When her gaze turned quizzical, he opened the file he carried, took out the contract inside. Withdrawing a gold pen from his suit jacket, he handed both to her. “I had my lawyer draw up this contract. The terms are outlined clearly in it, and they’re not negotiable. We already discussed this, but you’ll want to read the confidentiality clause near the bottom. If you or anyone in your employ violates it in the slightest, I’ll direct my attorney to prosecute to the fullest extent of the law. Am I understood?”
“As you say, we discussed that earlier.” Her voice was cool. She scanned the rest of the document, and he used the time to watch her. It was no hardship. She’d tamed that unruly tangle of hair by hauling it up in a knot and securing it somehow. The simple cotton shirt she wore was marred with dust, no doubt encountered upstairs, as were her shorts, which showed an intriguing length of slender thigh.
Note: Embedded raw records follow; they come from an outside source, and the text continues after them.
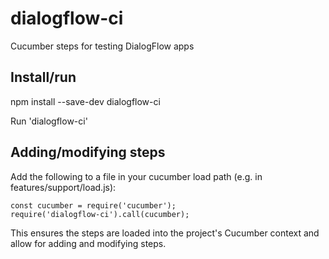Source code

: # dialogflow-ci
Cucumber steps for testing DialogFlow apps

## Install/run
npm install --save-dev dialogflow-ci

Run 'dialogflow-ci'

## Adding/modifying steps

Add the following to a file in your cucumber load path (e.g. in features/support/load.js):
```
const cucumber = require('cucumber');
require('dialogflow-ci').call(cucumber);
```

This ensures the steps are loaded into the project's Cucumber context and allow
for adding and modifying steps.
Not for the first time he noted that she didn’t fit his notion of a private investigator. If he was lucky, she wouldn’t fit anyone else’s, either. Once she’d left his office, he’d been plagued by doubts about the wisdom of his choice. The feeling was too foreign to be borne comfortably. He could put an army of more experienced investigators on the matter, but she might be able to provide the one thing that no one else could—a direct line to her father’s old contacts. It was possible that one of them knew something about the case he’d worked that hadn’t been contained in the man’s report. That, coupled with his reluctance to spread the word of these threats, had cemented his decision. He could spare a week. And if she failed to come up with anything new— He gave a mental shrug. Then there would be time enough to select another individual.